In the moment, more than usual, I felt the weight of responsibilities I believed were too big for me. It was a wonder I had even made it to the meeting. I hadn’t wanted to this week, and had been contemplating, a few minutes before, just returning to my room after class and sleeping my life away again, but my abhorrence of being rude just happened, this one time, to win over my absence of desire.

Let me tell you something you might not know: if you have a moral conscience, tweets do have the power to keep you captive. Not just because the tweets exist, but because of how much you committed into composing and posting them sincerely. I realized it when my therapist asked me why I was still alive even though I didn’t think I wanted to be anymore. I told her the truth: I kept myself going because I had asked all my friends to keep themselves going, and now I was bound by the same law. At that time, I hadn’t realized how difficult this commitment would soon become.

The conversation soon shifted, as my therapist tried to figure out what was identifiably wrong with me and my life, at least today. As I listed my tangible, practical problems to the her uninterrupted – most of which had solutions that involved me somehow taking action – my despair grew, and before I knew it, my throat was choked and my eyes were cloudy. Until this point, I had not cried in a single therapy session.

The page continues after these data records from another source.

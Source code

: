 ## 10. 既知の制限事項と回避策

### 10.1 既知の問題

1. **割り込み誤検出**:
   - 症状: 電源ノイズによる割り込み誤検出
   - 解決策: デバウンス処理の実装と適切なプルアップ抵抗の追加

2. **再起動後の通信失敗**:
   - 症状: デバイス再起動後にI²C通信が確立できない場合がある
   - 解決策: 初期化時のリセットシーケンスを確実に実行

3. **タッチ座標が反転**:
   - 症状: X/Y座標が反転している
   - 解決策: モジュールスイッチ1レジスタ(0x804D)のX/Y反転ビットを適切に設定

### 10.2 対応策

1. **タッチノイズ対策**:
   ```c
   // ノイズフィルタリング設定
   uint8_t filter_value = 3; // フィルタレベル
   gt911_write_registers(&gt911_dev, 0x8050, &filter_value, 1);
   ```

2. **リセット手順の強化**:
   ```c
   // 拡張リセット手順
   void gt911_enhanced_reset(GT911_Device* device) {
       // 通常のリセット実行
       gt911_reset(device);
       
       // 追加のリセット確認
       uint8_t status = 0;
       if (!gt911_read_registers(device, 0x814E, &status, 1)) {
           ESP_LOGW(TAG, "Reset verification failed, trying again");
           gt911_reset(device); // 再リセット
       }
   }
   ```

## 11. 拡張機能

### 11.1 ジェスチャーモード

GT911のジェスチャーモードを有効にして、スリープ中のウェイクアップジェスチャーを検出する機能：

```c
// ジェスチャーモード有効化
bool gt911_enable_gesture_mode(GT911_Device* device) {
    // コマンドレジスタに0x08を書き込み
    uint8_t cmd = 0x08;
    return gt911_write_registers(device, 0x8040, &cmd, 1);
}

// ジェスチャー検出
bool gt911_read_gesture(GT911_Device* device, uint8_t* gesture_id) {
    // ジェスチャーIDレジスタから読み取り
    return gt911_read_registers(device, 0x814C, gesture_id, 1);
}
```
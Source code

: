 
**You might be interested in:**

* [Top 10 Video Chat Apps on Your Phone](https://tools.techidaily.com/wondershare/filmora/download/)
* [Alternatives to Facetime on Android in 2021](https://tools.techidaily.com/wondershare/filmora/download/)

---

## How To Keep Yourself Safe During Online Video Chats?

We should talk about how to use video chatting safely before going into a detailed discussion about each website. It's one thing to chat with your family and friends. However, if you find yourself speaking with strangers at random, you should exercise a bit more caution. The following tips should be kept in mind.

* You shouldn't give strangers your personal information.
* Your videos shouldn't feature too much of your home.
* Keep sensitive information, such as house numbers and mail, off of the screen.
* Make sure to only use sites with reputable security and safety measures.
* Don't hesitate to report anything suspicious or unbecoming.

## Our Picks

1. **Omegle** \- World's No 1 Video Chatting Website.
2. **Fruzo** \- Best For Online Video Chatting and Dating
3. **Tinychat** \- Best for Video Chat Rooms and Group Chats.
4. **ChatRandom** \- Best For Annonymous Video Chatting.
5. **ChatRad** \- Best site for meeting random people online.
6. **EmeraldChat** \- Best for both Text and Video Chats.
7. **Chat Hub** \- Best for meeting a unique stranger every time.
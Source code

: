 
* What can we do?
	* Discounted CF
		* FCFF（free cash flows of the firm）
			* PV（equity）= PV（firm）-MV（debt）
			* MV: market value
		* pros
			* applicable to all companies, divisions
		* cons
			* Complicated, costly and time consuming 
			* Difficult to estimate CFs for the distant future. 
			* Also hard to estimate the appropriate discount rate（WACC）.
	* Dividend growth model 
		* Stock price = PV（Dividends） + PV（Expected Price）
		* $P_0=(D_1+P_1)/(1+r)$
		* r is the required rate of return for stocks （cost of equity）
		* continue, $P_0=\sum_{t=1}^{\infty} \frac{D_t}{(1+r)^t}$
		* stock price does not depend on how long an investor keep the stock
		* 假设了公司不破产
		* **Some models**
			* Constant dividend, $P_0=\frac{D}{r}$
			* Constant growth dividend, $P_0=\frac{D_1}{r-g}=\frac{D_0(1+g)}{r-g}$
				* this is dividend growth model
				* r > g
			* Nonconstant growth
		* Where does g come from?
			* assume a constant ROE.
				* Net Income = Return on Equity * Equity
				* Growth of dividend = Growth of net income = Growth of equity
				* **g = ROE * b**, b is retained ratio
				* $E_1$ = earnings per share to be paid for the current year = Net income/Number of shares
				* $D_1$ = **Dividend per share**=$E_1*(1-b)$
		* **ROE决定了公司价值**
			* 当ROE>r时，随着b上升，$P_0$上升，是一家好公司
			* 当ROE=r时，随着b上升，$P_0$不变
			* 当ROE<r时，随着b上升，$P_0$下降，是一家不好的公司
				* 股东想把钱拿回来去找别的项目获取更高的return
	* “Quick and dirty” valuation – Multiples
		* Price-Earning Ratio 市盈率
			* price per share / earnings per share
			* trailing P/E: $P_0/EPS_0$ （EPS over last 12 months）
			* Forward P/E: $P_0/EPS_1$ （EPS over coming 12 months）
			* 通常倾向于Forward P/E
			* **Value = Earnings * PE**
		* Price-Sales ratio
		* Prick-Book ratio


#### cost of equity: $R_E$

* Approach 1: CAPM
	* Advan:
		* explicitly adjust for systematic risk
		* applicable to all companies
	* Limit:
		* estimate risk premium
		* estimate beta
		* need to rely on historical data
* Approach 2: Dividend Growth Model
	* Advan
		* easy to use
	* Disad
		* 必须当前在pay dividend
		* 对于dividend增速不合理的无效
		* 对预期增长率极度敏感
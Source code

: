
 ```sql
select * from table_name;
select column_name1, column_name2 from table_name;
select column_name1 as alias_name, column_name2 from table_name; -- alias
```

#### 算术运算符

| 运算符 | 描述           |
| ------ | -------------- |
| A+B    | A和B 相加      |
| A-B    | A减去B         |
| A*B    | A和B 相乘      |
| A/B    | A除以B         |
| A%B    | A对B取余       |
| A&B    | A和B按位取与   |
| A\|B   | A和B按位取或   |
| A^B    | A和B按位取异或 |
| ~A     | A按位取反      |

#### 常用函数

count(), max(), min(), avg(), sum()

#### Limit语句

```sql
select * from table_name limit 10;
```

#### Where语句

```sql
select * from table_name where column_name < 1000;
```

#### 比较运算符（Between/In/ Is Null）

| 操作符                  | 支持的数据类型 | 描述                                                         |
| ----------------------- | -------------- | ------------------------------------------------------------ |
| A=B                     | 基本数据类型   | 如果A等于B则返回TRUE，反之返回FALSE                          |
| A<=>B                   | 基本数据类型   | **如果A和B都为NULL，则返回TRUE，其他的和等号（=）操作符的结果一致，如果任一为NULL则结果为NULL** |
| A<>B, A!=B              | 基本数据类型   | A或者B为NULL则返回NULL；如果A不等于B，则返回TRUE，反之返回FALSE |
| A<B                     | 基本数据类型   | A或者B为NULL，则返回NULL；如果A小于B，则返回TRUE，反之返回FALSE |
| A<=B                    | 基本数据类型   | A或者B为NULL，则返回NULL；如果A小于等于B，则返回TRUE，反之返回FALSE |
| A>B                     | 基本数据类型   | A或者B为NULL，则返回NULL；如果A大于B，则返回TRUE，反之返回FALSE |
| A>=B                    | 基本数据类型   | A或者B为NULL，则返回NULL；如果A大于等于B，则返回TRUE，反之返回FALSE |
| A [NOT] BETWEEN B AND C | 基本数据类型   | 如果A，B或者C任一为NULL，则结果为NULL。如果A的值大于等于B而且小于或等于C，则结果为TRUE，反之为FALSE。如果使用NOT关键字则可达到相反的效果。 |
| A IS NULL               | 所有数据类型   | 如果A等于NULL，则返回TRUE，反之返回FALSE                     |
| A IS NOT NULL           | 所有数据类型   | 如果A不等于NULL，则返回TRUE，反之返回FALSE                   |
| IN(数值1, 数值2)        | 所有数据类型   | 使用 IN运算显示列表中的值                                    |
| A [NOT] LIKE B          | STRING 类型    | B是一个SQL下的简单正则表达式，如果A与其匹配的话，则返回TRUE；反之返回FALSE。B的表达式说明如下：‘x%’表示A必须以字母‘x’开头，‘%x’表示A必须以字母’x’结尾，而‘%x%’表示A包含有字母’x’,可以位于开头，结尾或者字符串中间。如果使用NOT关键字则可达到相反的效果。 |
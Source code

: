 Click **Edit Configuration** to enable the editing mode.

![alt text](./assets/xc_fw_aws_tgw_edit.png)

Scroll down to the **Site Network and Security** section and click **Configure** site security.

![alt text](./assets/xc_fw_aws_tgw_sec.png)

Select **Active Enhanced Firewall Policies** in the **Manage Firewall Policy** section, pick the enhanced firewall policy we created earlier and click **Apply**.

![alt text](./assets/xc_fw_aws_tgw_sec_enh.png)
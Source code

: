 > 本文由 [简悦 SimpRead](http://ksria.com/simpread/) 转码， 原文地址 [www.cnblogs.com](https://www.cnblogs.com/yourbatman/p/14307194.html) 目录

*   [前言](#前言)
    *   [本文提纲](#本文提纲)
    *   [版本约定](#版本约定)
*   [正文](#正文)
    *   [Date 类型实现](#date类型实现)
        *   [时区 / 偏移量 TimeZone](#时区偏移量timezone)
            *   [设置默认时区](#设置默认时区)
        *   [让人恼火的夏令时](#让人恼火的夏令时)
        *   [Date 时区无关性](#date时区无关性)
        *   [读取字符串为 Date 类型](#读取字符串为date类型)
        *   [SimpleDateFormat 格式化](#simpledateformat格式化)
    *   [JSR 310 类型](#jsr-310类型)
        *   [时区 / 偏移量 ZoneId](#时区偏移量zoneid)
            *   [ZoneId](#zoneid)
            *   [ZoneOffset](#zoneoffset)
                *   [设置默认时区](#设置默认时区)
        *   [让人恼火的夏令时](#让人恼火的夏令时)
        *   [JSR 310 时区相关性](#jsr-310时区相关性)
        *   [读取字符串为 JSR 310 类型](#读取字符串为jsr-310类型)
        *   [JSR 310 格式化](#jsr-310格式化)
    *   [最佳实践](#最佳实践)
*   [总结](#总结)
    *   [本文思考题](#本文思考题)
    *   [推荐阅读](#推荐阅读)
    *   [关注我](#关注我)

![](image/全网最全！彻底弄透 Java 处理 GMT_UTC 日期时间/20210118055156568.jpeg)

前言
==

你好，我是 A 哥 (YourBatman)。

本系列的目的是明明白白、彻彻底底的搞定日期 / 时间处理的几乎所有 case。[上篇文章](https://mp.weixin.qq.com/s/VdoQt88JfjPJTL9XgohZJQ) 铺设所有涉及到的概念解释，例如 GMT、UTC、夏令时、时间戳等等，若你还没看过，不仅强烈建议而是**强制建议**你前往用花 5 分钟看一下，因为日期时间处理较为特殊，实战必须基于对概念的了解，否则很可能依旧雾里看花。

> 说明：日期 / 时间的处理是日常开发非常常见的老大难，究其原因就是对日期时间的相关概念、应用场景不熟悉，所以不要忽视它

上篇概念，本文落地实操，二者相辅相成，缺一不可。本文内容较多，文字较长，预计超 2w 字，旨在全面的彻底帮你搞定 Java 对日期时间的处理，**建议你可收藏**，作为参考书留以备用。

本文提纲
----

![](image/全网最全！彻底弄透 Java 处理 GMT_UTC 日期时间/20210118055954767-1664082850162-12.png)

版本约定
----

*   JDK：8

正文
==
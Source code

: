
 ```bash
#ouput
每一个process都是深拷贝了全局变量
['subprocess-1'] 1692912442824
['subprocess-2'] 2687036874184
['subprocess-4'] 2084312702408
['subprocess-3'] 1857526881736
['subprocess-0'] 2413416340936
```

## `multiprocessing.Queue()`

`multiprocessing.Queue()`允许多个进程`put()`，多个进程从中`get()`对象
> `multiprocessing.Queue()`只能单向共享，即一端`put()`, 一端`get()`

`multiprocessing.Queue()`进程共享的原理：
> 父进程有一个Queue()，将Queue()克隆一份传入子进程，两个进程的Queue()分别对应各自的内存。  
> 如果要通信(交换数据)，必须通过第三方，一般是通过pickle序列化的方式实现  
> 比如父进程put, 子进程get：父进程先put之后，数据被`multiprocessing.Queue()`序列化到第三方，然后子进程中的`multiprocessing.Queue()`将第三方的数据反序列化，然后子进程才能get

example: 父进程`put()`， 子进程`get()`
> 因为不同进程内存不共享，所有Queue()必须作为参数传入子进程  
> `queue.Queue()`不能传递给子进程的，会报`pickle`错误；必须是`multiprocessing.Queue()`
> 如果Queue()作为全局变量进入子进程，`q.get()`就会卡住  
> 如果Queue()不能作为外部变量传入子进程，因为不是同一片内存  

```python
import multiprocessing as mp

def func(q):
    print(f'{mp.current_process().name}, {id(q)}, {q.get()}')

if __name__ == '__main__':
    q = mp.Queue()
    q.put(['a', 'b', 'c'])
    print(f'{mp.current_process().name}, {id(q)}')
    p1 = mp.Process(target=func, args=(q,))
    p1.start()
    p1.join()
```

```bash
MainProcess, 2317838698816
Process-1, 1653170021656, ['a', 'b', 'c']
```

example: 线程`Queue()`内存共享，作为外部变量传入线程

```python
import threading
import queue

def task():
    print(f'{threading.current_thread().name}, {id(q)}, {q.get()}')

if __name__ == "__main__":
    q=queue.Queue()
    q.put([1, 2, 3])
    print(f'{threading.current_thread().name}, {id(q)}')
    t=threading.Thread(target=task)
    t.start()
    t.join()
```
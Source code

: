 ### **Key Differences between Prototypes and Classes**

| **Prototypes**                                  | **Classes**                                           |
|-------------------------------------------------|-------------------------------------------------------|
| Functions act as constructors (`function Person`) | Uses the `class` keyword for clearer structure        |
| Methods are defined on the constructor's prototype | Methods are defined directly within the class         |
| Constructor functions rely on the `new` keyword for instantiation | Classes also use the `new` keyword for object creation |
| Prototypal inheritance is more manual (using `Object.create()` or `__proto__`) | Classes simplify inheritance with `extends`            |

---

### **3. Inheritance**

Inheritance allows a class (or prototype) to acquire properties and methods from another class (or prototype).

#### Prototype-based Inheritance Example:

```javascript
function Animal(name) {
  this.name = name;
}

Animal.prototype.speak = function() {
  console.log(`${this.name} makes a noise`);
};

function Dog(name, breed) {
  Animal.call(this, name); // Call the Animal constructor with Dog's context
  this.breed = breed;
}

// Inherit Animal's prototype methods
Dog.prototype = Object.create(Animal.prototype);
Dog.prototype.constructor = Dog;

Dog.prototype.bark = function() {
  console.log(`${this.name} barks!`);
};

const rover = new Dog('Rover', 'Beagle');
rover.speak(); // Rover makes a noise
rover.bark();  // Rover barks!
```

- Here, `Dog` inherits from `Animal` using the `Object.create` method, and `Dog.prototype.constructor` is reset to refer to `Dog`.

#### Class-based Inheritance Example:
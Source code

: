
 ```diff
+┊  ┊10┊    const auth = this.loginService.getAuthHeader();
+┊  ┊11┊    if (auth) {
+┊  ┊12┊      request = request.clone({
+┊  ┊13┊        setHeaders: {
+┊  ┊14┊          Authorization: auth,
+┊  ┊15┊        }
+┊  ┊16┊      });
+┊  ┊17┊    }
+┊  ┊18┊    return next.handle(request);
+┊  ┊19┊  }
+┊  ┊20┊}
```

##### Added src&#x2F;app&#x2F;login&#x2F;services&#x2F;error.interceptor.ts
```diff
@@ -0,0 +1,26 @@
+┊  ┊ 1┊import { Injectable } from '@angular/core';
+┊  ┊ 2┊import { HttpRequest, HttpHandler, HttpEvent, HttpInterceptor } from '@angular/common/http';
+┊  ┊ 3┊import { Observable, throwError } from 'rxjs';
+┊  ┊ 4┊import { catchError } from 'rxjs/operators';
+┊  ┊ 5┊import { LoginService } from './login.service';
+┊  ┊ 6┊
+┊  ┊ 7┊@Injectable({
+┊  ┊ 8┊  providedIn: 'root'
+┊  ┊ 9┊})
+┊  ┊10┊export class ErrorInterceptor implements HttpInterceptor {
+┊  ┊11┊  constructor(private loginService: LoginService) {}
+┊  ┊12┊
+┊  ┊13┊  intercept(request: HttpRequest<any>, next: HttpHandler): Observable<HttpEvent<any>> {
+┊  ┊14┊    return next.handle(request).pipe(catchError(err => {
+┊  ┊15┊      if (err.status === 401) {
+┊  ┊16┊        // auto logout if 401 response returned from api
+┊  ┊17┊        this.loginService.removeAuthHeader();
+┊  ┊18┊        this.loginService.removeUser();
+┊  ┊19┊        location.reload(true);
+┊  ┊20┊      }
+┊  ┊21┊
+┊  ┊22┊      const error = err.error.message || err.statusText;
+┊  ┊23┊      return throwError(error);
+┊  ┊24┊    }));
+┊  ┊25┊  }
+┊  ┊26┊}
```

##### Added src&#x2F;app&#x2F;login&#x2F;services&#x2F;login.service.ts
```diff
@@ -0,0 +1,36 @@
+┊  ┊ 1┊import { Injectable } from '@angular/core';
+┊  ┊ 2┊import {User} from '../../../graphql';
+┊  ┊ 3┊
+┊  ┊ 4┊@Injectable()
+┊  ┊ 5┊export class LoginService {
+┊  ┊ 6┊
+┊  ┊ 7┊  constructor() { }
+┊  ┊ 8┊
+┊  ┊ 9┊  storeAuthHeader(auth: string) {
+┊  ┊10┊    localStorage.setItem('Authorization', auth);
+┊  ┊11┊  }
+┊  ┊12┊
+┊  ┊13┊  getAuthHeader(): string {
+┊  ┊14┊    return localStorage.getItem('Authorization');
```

She asked me, with regards to my problems, like any pragmatic adult with a functional mind would, “What do you want to do?”

That question sounded like the most idiotic thing in the world to me. Hadn’t she been listening to my rants for the past half-hour? Had she heard anything I’d said? I barely had any desire to wake up in the morning, and she was asking me what I wanted to do about my problems? It should have been clear, from my rants, that I knew what I had to do, but as for what I wanted? How about wanting a fairy godmother to wave her wand and then have my problems spontaneously vanish?

Exasperated and damn near cracking, I wailed, “I don’t want to do anything!”

She looked directly at me from the armchair that was opposite me and said, almost without skipping a beat, “You still want to write.”

It seems silly, but for a moment, I was far too shocked to speak. Ah? I still wanted to write? Why…yes. Hmm, interesting. I still wanted to write. Slightly amusing. When she said it, something that was constricting my chest freed up just a tiny bit, and although by that time, I think tears were already flowing down my face, I did crack a smile’ I couldn’t hold it back.

Despite my brief, positive reaction, I hadn’t realized the sentence’s full power then. The smile had faded quickly enough, and right after my therapy session, I dissolved into a miserable puddle of private tears lying on the ground on the second floor of the library. I was in the part of the library that was the most vibrantly decorated, and there was still no joy to be found in anything in that moment. The only person I wanted to talk to (my best friend) did not have access to the internet and/or was asleep. The only person I did talk to (my mother), I ended up unfairly yelling at, and feeling even more like crap for it afterwards.

However, several hours after therapy, and way into the next day, I could barely stop thinking about that moment.

“I don’t want to do anything!”

“You still want to write.”

Because it meant something profound; it confirmed something that, at the time, I was not sure about: that I still wanted to live. I knew, surely, that there was no other sentence that psychiatrist could have said that would have been as effective as that one in that moment.

It felt like God’s answer for all the times I asked Him why I was still here, what at all there was for me to do, why I hadn’t been terminated yet. Because “You still want to write.” And if, even in the midst of the bleakest, most discouraged state I had ever existed in, I could still locate that singular desire, that alone was a miracle.